Bei der Berechnung der fiktiven Reisekosten des Hauptbevollmächtigten berücksichtigt das Amtsgericht die Anreise zu drei Terminen nur insoweit, als sie bei einer Anreise aus Heidelberg, dem Wohnort der Klägerin, entstanden wären. Im vorliegenden Fall liegen jedoch besondere Gründe vor, die die Beauftragung des in Würzburg residierenden Hauptbevollmächtigten erforderlich machten.
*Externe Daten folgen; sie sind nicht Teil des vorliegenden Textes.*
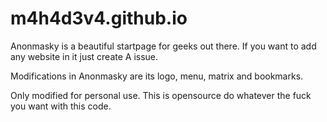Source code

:# m4h4d3v4.github.io

Anonmasky is a beautiful startpage for geeks out there.
If you want to add any website in it just create A issue. 


Modifications in Anonmasky are its logo, menu, matrix and bookmarks.

Only modified for personal use. 
This is opensource do whatever the fuck you want with this code.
Die unterlegene Partei hat die dem Gegner erwachsenen Kosten zu erstatten, soweit diese zur zweckentsprechenden Rechtsverfolgung oder Rechtsverteidigung notwendig waren (§ 91 I 1 ZPO). Dementsprechend sind Reisekosten zur Terminswahrnehmung eines Prozessbevollmächtigten, der weder bei dem Prozessgericht zugelassen noch am Gerichtsort ansässig ist, insoweit zu erstatten, als dessen Zuziehung zur zweckentsprechenden Rechtsverfolgung oder Rechtsverteidigung notwendig war (§ 91 II 1 Halbs. 2 ZPO). Ob diese Notwendigkeit gegeben war, bemisst sich danach, was eine vernünftige und kostenorientierte Partei als sachdienlich ansehen durfte (BGH NJW-RR 2004, 858f). Der Bundesgerichtshof hat mehrfach entschieden, dass eine Partei grundsätzlich einen Rechtsanwalt beauftragen darf, der an ihrem Wohnort oder Geschäftssitz residiert, und nicht verpflichtet ist, einen Rechtsanwalt am Sitz des Gerichts zu beauftragen. Beauftragt sie einen an einem dritten Ort tätigen Anwalt ihres Vertrauens, so sind dessen Reisekosten jedenfalls dann notwendig, wenn sie geringer sind als diejenigen, die bei einem am Wohnort oder Geschäftssitz der Partei wirkenden wären (BGH a.a.O; NJW-RR 2005, 707, 708).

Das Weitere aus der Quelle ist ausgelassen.